Assigned task: Return only the number of lines in the data below where the word "This" appears.

*** Opening Available records ***

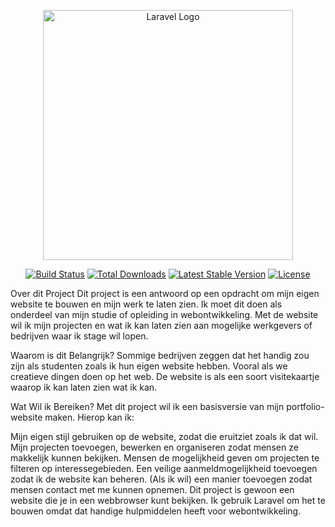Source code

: <p align="center"><a href="https://laravel.com" target="_blank"><img src="https://raw.githubusercontent.com/laravel/art/master/logo-lockup/5%20SVG/2%20CMYK/1%20Full%20Color/laravel-logolockup-cmyk-red.svg" width="400" alt="Laravel Logo"></a></p>

<p align="center">
<a href="https://github.com/laravel/framework/actions"><img src="https://github.com/laravel/framework/workflows/tests/badge.svg" alt="Build Status"></a>
<a href="https://packagist.org/packages/laravel/framework"><img src="https://img.shields.io/packagist/dt/laravel/framework" alt="Total Downloads"></a>
<a href="https://packagist.org/packages/laravel/framework"><img src="https://img.shields.io/packagist/v/laravel/framework" alt="Latest Stable Version"></a>
<a href="https://packagist.org/packages/laravel/framework"><img src="https://img.shields.io/packagist/l/laravel/framework" alt="License"></a>
</p>

Over dit Project
Dit project is een antwoord op een opdracht om mijn eigen website te bouwen en mijn werk te laten zien. Ik moet dit doen als onderdeel van mijn studie of opleiding in webontwikkeling. Met de website wil ik mijn projecten en wat ik kan laten zien aan mogelijke werkgevers of bedrijven waar ik stage wil lopen.

Waarom is dit Belangrijk?
Sommige bedrijven zeggen dat het handig zou zijn als studenten zoals ik hun eigen website hebben. Vooral als we creatieve dingen doen op het web. De website is als een soort visitekaartje waarop ik kan laten zien wat ik kan.

Wat Wil ik Bereiken?
Met dit project wil ik een basisversie van mijn portfolio-website maken. Hierop kan ik:

Mijn eigen stijl gebruiken op de website, zodat die eruitziet zoals ik dat wil.
Mijn projecten toevoegen, bewerken en organiseren zodat mensen ze makkelijk kunnen bekijken.
Mensen de mogelijkheid geven om projecten te filteren op interessegebieden.
Een veilige aanmeldmogelijkheid toevoegen zodat ik de website kan beheren.
(Als ik wil) een manier toevoegen zodat mensen contact met me kunnen opnemen.
Dit project is gewoon een website die je in een webbrowser kunt bekijken. Ik gebruik Laravel om het te bouwen omdat dat handige hulpmiddelen heeft voor webontwikkeling.
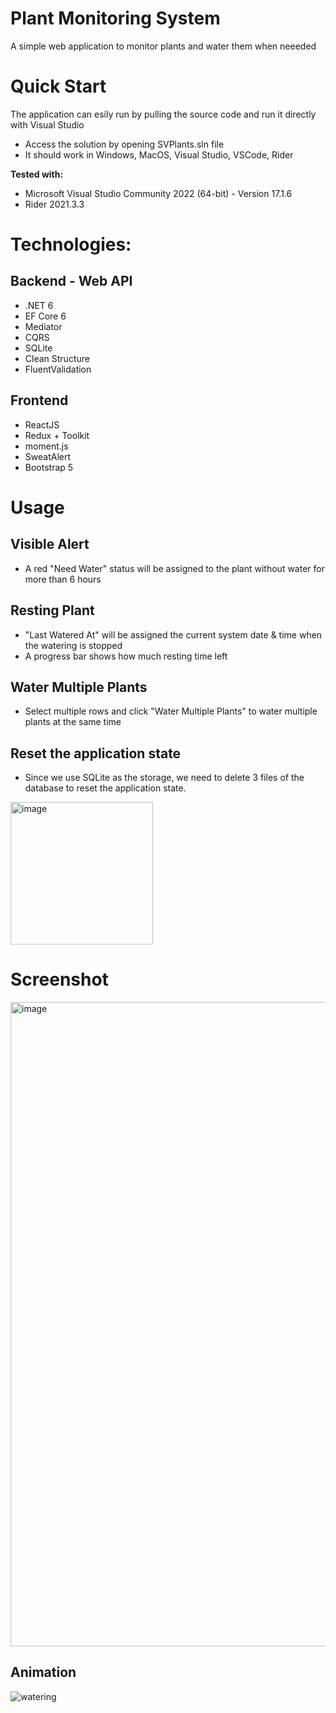 # Plant Monitoring System

A simple web application to monitor plants and water them when neeeded

# Quick Start
The application can esily run by pulling the source code and run it directly with Visual Studio
- Access the solution by opening SVPlants.sln file
- It should work in Windows, MacOS, Visual Studio, VSCode, Rider

**Tested with:**
- Microsoft Visual Studio Community 2022 (64-bit) - Version 17.1.6
- Rider 2021.3.3


# Technologies:
## Backend - Web API
- .NET 6
- EF Core 6
- Mediator
- CQRS
- SQLite
- Clean Structure
- FluentValidation

## Frontend
- ReactJS
- Redux + Toolkit
- moment.js
- SweatAlert
- Bootstrap 5

# Usage

## Visible Alert
- A red "Need Water" status will be assigned to the plant without water for more than 6 hours

## Resting Plant
- "Last Watered At" will be assigned the current system date & time when the watering is stopped
- A progress bar shows how much resting time left

## Water Multiple Plants
- Select multiple rows and click "Water Multiple Plants" to water multiple plants at the same time

## Reset the application state
- Since we use SQLite as the storage, we need to delete 3 files of the database to reset the application state.
<img width="228" alt="image" src="https://user-images.githubusercontent.com/9654744/167286824-a05dcc28-7b60-4832-9fe8-6693678df902.png">

# Screenshot
<img width="1031" alt="image" src="https://user-images.githubusercontent.com/9654744/167286923-3b5dfc69-6931-4296-ad1b-4aaadc42c3ec.png">

## Animation
![watering](https://user-images.githubusercontent.com/9654744/167286893-f1354e78-b02c-482a-ad07-0c4655379fa8.gif)

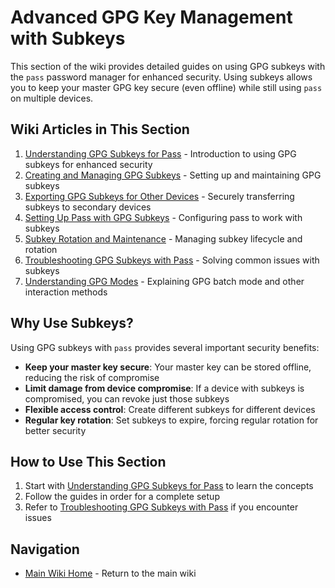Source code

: # Advanced GPG Key Management with Subkeys

This section of the wiki provides detailed guides on using GPG subkeys with the `pass` password manager for enhanced security. Using subkeys allows you to keep your master GPG key secure (even offline) while still using `pass` on multiple devices.

## Wiki Articles in This Section

1. [Understanding GPG Subkeys for Pass](16_Understanding_GPG_Subkeys_for_Pass.md) - Introduction to using GPG subkeys for enhanced security
2. [Creating and Managing GPG Subkeys](17_Creating_and_Managing_GPG_Subkeys.md) - Setting up and maintaining GPG subkeys
3. [Exporting GPG Subkeys for Other Devices](18_Exporting_GPG_Subkeys_for_Other_Devices.md) - Securely transferring subkeys to secondary devices
4. [Setting Up Pass with GPG Subkeys](19_Setting_Up_Pass_with_GPG_Subkeys.md) - Configuring pass to work with subkeys
5. [Subkey Rotation and Maintenance](20_Subkey_Rotation_and_Maintenance.md) - Managing subkey lifecycle and rotation
6. [Troubleshooting GPG Subkeys with Pass](21_Troubleshooting_GPG_Subkeys_with_Pass.md) - Solving common issues with subkeys
7. [Understanding GPG Modes](22_Understanding_GPG_Modes.md) - Explaining GPG batch mode and other interaction methods

## Why Use Subkeys?

Using GPG subkeys with `pass` provides several important security benefits:

- **Keep your master key secure**: Your master key can be stored offline, reducing the risk of compromise
- **Limit damage from device compromise**: If a device with subkeys is compromised, you can revoke just those subkeys
- **Flexible access control**: Create different subkeys for different devices
- **Regular key rotation**: Set subkeys to expire, forcing regular rotation for better security

## How to Use This Section

1. Start with [Understanding GPG Subkeys for Pass](16_Understanding_GPG_Subkeys_for_Pass.md) to learn the concepts
2. Follow the guides in order for a complete setup
3. Refer to [Troubleshooting GPG Subkeys with Pass](21_Troubleshooting_GPG_Subkeys_with_Pass.md) if you encounter issues

## Navigation

- [Main Wiki Home](../README.md) - Return to the main wiki
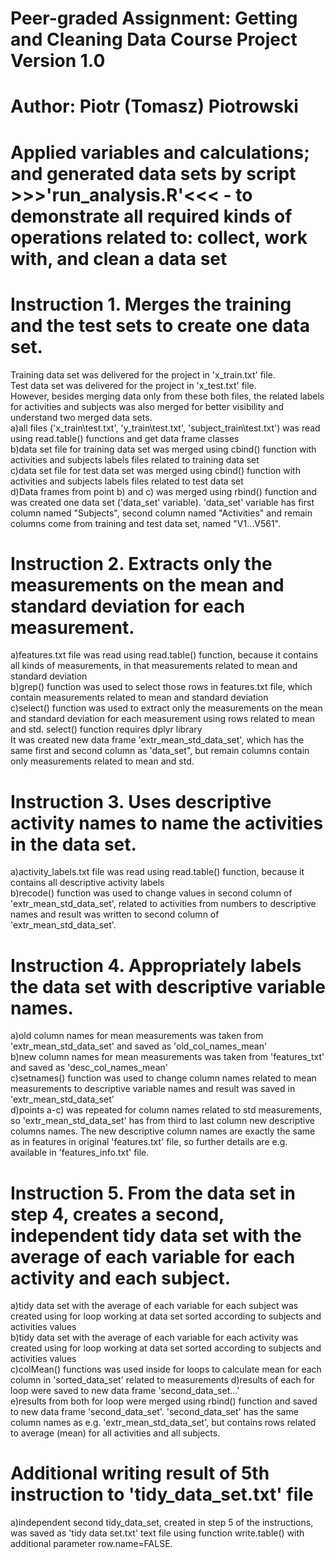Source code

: Peer-graded Assignment: Getting and Cleaning Data Course Project
Version 1.0
==================================================================
Author: Piotr (Tomasz) Piotrowski
==================================================================


Applied variables and calculations; and generated data sets by script >>>'run_analysis.R'<<< - to demonstrate all required kinds of operations related to: collect, work with, and clean a data set
========================================================================================================================================================================================================

Instruction 1. Merges the training and the test sets to create one data set.
==========================================================================================
Training data set was delivered for the project in 'x_train.txt' file. <br />
Test data set was delivered for the project in 'x_test.txt' file. <br />
However, besides merging data only from these both files, the related labels for activities and subjects was also merged for better visibility and understand two merged data sets. <br />
a)all files ('x_train\test.txt', 'y_train\test.txt', 'subject_train\test.txt') was read using read.table() functions and get data frame classes <br />
b)data set file for training data set was merged using cbind() function with activities and subjects labels files related to training data set <br />
c)data set file for test data set was merged using cbind() function with activities and subjects labels files related to test data set <br /> 
d)Data frames from point b) and c) was merged using rbind() function and was created one data set ('data_set' variable).
'data_set' variable has first column named "Subjects", second column named "Activities" and remain columns come from training and test data set, named "V1...V561". <br />

Instruction 2. Extracts only the measurements on the mean and standard deviation for each measurement.
=====================================================================================================================
a)features.txt file was read using read.table() function, because it contains all kinds of measurements, in that measurements related to mean and standard deviation <br />
b)grep() function was used to select those rows in features.txt file, which contain measurements related to mean and standard deviation <br />
c)select() function was used to extract only the measurements on the mean and standard deviation for each measurement using rows related to mean and std. select() function requires dplyr library <br />
It was created new data frame 'extr_mean_std_data_set', which has the same first and second column as 'data_set", but remain columns contain only measurements related to mean and std. <br />

Instruction 3. Uses descriptive activity names to name the activities in the data set.
=====================================================================================================
a)activity_labels.txt file was read using read.table() function, because it contains all descriptive activity labels <br />
b)recode() function was used to change values in second column of 'extr_mean_std_data_set', related to activities from numbers to descriptive names and result was written to second column of 'extr_mean_std_data_set'. <br />

Instruction 4. Appropriately labels the data set with descriptive variable names.
==============================================================================================
a)old column names for mean measurements was taken from 'extr_mean_std_data_set' and saved as 'old_col_names_mean' <br />
b)new column names for mean measurements was taken from 'features_txt' and saved as 'desc_col_names_mean' <br />
c)setnames() function was used to change column names related to mean measurements to descriptive variable names and result was saved in 'extr_mean_std_data_set' <br />
d)points a-c) was repeated for column names related to std measurements, so 'extr_mean_std_data_set' has from third to last column new descriptive columns names. The new descriptive column names are exactly the same as in features in original 'features.txt' file, so further details are e.g. available in 'features_info.txt' file. <br />

Instruction 5. From the data set in step 4, creates a second, independent tidy data set with the average of each variable for each activity and each subject.
==========================================================================================================================================================================
a)tidy data set with the average of each variable for each subject was created using for loop working at data set sorted according to subjects and activities values <br />
b)tidy data set with the average of each variable for each activity was created using for loop working at data set sorted according to subjects and activities values <br />
c)colMean() functions was used inside for loops to calculate mean for each column in 'sorted_data_set' related to measurements
d)results of each for loop were saved to new data frame 'second_data_set...' <br />
e)results from both for loop were merged using rbind() function and saved to new data frame 'second_data_set'. 'second_data_set' has the same column names as e.g. 'extr_mean_std_data_set', but contains rows related to average (mean) for all activities and all subjects. <br />

Additional writing result of 5th instruction to 'tidy_data_set.txt' file
===============================================================================
a)independent second tidy_data_set, created in step 5 of the instructions, was saved as 'tidy data set.txt' text file using function write.table() with additional parameter row.name=FALSE. <br />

*** Closing Available records ***

Task result: 3